Problem details.
Should pictures appear among the records, leave them out, and copy exactly only the lines from the first through the one with "- UNIX Sockets (TCP, UDP, UDP Broadcast)", inclusive.

Stored data entries:
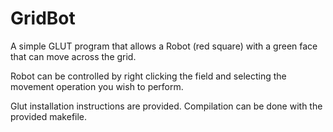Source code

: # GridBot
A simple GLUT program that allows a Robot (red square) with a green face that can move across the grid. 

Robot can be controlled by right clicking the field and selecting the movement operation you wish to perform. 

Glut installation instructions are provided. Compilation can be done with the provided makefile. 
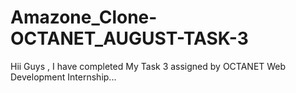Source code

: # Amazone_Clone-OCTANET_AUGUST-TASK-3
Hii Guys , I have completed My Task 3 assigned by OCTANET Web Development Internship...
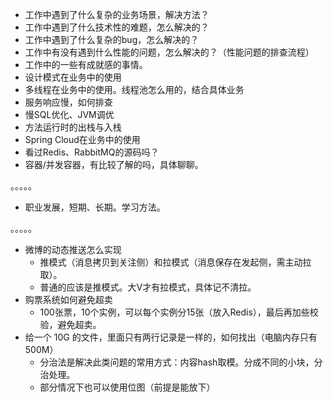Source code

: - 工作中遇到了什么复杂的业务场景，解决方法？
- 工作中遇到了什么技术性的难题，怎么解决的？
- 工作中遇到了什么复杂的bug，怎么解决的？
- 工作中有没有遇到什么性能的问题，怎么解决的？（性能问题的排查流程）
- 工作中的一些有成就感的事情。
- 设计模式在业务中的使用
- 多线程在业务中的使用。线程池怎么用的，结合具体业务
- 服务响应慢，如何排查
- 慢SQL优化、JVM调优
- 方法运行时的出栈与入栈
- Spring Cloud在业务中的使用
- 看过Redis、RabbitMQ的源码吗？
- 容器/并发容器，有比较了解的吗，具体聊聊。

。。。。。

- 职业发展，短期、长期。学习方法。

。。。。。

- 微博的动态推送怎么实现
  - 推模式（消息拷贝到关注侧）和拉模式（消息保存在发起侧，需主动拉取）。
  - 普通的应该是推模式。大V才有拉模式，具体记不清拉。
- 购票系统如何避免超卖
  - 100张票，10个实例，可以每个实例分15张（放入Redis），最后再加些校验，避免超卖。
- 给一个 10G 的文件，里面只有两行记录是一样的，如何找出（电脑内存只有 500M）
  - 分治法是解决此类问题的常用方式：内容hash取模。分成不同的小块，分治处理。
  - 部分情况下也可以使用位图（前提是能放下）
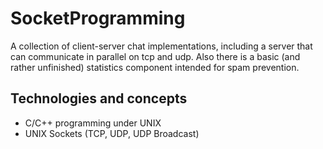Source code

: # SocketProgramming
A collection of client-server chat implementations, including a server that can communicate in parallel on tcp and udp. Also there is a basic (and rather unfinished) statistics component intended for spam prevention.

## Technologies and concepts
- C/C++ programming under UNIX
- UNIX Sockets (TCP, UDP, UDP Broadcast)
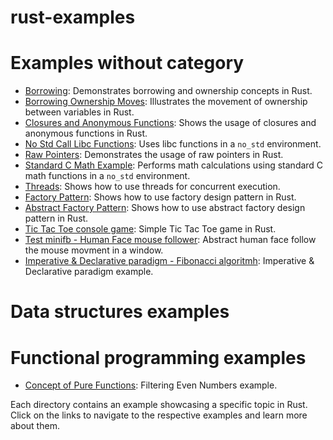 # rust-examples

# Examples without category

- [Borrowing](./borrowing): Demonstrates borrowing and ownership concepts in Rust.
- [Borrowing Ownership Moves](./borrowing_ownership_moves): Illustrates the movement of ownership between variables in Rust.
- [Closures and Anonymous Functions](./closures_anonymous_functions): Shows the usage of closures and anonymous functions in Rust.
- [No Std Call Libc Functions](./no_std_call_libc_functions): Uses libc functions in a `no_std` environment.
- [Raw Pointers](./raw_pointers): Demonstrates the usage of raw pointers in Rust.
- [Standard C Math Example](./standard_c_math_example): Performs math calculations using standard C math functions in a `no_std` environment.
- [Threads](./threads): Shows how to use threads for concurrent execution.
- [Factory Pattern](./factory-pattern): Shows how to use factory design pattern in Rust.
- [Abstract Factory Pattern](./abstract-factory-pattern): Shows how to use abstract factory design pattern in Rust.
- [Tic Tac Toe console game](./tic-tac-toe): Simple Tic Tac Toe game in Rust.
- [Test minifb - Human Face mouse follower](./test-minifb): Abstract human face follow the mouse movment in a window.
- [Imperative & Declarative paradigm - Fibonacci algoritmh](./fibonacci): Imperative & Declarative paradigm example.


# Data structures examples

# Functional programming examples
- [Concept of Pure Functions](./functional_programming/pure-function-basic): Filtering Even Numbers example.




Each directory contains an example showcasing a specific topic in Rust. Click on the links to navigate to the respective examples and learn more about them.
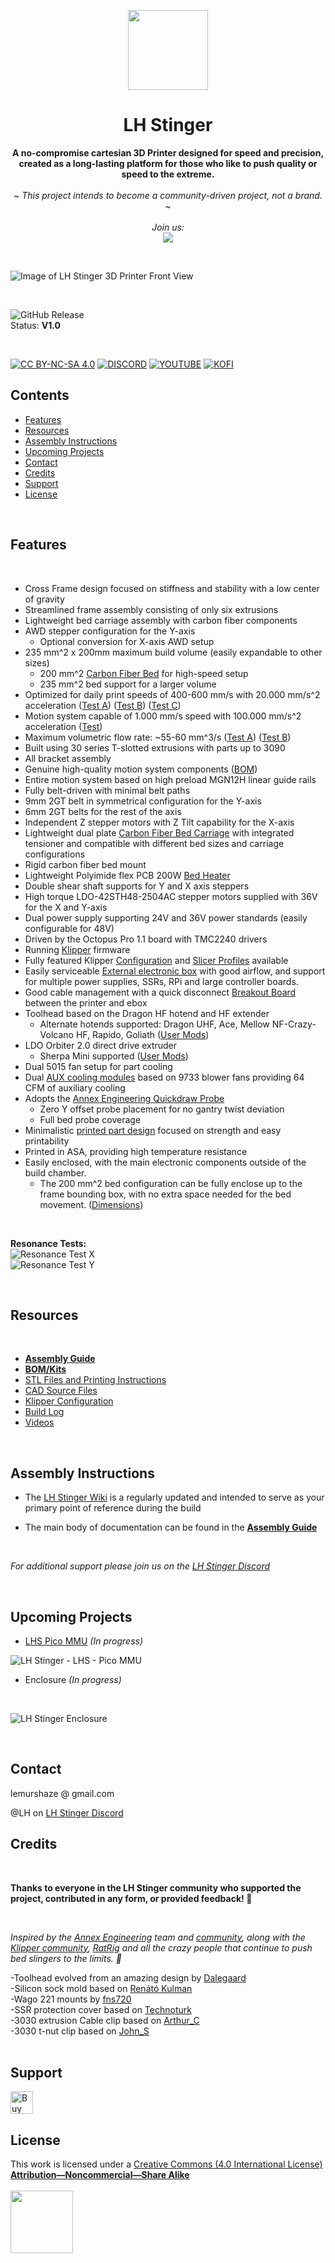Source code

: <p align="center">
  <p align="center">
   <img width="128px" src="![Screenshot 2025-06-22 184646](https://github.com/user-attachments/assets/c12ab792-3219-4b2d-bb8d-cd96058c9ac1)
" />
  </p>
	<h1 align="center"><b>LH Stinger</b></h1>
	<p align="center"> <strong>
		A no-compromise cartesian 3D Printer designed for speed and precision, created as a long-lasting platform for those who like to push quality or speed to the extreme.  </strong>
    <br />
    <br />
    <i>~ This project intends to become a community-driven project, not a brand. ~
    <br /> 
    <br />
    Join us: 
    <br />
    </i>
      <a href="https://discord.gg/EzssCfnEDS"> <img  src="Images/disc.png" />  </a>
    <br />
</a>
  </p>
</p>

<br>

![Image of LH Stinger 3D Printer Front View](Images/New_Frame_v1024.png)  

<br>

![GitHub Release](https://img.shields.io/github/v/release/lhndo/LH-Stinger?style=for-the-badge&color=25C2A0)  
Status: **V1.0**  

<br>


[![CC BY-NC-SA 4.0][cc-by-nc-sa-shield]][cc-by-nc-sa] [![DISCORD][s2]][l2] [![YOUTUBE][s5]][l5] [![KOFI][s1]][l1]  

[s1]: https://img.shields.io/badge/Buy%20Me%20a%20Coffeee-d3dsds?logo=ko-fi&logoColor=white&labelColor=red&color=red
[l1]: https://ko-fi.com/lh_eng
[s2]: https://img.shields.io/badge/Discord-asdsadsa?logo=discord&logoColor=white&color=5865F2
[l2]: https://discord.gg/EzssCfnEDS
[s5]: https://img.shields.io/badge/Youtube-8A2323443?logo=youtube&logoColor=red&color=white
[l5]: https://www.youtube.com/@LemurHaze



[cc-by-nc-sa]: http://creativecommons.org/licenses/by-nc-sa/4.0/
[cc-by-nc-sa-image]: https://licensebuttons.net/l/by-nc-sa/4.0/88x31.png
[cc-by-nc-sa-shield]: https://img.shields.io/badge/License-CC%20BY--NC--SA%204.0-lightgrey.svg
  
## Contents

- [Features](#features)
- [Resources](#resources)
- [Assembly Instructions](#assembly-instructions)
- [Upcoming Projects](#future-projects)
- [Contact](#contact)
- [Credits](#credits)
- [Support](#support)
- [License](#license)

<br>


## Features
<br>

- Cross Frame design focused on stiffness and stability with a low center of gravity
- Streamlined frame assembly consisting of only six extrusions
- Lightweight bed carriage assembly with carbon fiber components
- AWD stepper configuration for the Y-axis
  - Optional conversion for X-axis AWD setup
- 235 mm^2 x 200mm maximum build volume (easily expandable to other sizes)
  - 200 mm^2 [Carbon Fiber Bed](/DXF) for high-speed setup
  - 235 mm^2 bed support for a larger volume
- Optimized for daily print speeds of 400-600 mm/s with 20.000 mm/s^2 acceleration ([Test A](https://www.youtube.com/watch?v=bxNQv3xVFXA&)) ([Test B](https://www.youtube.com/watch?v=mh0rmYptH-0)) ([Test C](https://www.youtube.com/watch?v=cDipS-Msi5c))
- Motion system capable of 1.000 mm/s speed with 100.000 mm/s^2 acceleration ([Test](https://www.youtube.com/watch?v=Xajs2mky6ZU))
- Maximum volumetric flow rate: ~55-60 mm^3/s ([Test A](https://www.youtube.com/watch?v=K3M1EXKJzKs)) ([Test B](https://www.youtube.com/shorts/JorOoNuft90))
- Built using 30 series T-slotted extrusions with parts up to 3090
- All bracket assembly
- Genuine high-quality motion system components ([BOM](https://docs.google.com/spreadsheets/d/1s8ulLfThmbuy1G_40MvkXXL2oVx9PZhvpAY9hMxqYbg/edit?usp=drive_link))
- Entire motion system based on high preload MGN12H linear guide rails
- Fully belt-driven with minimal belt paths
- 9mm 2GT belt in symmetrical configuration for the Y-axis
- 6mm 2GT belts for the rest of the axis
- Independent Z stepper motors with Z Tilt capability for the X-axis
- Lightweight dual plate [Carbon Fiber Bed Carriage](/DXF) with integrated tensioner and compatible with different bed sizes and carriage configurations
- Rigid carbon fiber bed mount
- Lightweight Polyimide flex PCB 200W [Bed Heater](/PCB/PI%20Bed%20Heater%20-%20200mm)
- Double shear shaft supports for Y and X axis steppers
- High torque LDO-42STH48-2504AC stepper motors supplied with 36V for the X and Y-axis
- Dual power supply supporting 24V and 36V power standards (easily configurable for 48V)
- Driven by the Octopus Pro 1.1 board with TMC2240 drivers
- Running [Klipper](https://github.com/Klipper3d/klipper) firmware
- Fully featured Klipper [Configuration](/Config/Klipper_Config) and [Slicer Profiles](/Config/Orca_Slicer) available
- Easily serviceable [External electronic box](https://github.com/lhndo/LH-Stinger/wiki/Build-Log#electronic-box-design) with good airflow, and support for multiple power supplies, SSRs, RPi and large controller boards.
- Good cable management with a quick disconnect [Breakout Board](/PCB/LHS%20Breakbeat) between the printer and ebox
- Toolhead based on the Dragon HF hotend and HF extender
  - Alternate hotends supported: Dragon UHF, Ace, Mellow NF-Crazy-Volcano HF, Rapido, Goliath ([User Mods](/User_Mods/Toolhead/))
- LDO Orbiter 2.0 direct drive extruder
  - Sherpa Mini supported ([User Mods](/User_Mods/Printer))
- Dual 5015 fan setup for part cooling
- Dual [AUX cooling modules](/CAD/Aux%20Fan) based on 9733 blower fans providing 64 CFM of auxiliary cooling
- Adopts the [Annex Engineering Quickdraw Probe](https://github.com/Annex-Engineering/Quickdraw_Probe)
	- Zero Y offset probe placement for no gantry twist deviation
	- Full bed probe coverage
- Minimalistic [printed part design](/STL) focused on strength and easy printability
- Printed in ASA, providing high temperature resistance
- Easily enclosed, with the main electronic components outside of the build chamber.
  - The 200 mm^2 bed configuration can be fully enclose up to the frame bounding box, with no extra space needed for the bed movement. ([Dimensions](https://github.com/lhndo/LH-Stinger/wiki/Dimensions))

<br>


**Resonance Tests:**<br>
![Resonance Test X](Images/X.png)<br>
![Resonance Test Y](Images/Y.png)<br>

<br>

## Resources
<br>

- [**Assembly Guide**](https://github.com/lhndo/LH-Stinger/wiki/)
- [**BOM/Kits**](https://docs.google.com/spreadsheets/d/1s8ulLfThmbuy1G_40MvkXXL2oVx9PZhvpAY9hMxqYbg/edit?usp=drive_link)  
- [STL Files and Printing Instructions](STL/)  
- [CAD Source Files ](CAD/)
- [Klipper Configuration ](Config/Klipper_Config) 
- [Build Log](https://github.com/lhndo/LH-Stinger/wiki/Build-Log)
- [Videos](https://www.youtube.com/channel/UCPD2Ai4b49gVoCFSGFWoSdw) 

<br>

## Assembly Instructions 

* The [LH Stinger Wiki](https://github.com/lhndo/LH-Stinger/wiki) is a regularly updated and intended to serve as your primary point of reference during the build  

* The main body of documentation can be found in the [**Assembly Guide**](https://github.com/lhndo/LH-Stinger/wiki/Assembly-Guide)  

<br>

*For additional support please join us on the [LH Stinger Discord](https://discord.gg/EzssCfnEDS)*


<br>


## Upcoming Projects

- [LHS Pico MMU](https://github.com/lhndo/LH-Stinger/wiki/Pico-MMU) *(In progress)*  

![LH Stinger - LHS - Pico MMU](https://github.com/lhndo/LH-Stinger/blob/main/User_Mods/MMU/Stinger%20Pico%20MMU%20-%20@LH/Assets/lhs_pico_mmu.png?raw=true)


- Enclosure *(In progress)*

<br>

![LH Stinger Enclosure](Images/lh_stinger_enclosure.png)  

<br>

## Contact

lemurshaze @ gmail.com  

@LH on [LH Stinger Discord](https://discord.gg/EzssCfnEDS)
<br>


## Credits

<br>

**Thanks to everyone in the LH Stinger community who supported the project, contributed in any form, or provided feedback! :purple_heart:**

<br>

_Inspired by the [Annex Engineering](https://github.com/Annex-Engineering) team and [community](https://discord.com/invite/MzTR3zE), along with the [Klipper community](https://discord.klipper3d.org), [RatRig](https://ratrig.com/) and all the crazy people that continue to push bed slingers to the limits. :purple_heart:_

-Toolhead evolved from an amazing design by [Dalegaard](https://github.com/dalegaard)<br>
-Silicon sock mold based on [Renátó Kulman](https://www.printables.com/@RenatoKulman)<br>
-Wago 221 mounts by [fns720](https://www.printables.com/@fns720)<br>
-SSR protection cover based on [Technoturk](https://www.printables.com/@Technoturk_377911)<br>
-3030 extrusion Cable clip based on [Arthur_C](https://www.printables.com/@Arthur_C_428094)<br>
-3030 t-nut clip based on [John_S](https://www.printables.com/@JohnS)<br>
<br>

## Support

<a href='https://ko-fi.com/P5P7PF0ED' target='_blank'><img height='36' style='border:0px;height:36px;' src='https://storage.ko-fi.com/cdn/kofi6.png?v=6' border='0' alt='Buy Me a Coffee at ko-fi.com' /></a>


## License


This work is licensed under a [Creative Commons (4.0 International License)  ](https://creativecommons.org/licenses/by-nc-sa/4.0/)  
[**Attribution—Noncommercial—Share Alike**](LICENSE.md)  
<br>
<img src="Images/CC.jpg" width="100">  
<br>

Answer space.
Source code

: # GridBot
A simple GLUT program that allows a Robot (red square) with a green face that can move across the grid. 

Robot can be controlled by right clicking the field and selecting the movement operation you wish to perform. 

Glut installation instructions are provided. Compilation can be done with the provided makefile. 
Source code

: # Amazone_Clone-OCTANET_AUGUST-TASK-3
Hii Guys , I have completed My Task 3 assigned by OCTANET Web Development Internship...
Source code

: - 工作中遇到了什么复杂的业务场景，解决方法？
- 工作中遇到了什么技术性的难题，怎么解决的？
- 工作中遇到了什么复杂的bug，怎么解决的？
- 工作中有没有遇到什么性能的问题，怎么解决的？（性能问题的排查流程）
- 工作中的一些有成就感的事情。
- 设计模式在业务中的使用
- 多线程在业务中的使用。线程池怎么用的，结合具体业务
- 服务响应慢，如何排查
- 慢SQL优化、JVM调优
- 方法运行时的出栈与入栈
- Spring Cloud在业务中的使用
- 看过Redis、RabbitMQ的源码吗？
- 容器/并发容器，有比较了解的吗，具体聊聊。

。。。。。

- 职业发展，短期、长期。学习方法。

。。。。。

- 微博的动态推送怎么实现
  - 推模式（消息拷贝到关注侧）和拉模式（消息保存在发起侧，需主动拉取）。
  - 普通的应该是推模式。大V才有拉模式，具体记不清拉。
- 购票系统如何避免超卖
  - 100张票，10个实例，可以每个实例分15张（放入Redis），最后再加些校验，避免超卖。
- 给一个 10G 的文件，里面只有两行记录是一样的，如何找出（电脑内存只有 500M）
  - 分治法是解决此类问题的常用方式：内容hash取模。分成不同的小块，分治处理。
  - 部分情况下也可以使用位图（前提是能放下）
Source code

: # SocketProgramming
A collection of client-server chat implementations, including a server that can communicate in parallel on tcp and udp. Also there is a basic (and rather unfinished) statistics component intended for spam prevention.

## Technologies and concepts
- C/C++ programming under UNIX
- UNIX Sockets (TCP, UDP, UDP Broadcast)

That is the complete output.